Segment Open
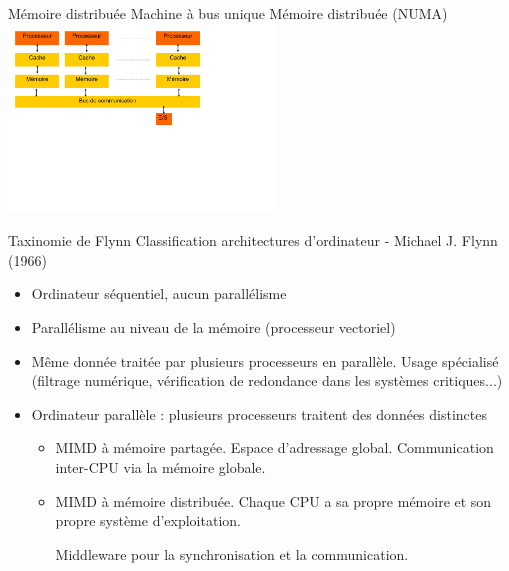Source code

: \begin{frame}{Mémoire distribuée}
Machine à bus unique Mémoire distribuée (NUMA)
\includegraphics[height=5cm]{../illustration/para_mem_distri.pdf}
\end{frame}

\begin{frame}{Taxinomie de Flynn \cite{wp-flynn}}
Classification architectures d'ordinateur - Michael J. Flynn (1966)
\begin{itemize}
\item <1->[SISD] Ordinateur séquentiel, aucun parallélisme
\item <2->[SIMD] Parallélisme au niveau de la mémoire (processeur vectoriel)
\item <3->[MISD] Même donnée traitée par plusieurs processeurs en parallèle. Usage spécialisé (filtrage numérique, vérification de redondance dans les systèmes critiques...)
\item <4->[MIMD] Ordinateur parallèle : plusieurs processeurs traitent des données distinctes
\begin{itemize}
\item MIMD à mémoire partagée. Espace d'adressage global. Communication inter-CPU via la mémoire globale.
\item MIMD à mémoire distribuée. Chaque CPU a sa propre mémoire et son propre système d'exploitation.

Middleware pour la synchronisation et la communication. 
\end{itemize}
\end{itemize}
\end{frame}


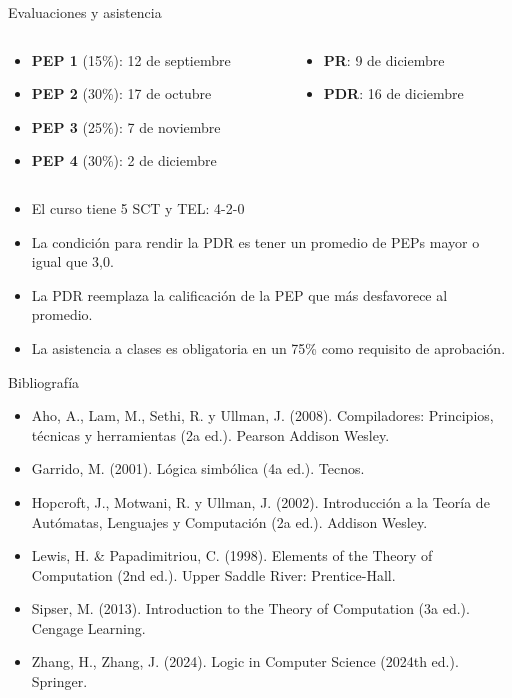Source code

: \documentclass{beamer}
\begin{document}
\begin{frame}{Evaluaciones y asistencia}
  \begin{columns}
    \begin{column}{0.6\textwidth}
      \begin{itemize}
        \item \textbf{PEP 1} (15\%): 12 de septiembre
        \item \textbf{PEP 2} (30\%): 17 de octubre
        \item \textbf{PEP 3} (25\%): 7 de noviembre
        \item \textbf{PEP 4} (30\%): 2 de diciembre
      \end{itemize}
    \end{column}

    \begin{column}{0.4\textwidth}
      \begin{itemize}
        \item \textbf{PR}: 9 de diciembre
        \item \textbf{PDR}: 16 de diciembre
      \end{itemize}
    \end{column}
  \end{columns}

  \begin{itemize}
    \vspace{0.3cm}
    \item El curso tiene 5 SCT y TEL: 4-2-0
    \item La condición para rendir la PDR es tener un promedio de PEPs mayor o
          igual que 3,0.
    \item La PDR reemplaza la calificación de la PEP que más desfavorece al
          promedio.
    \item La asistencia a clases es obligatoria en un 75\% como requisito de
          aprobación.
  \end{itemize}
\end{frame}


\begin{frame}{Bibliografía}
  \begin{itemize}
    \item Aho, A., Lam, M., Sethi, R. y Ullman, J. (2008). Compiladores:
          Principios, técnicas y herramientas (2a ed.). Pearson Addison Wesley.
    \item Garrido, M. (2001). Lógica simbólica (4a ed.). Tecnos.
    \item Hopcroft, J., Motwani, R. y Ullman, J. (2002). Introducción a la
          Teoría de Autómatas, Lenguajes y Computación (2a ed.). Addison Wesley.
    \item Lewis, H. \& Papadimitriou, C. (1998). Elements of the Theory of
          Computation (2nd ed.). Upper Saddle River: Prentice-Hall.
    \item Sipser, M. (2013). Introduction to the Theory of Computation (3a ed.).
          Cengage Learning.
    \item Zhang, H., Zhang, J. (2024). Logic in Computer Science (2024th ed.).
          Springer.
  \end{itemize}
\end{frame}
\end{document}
Segment Closed
Lines containing the word "Addison" must be found in the data above and copied.

          Principios, técnicas y herramientas (2a ed.). Pearson Addison Wesley.
          Teoría de Autómatas, Lenguajes y Computación (2a ed.). Addison Wesley.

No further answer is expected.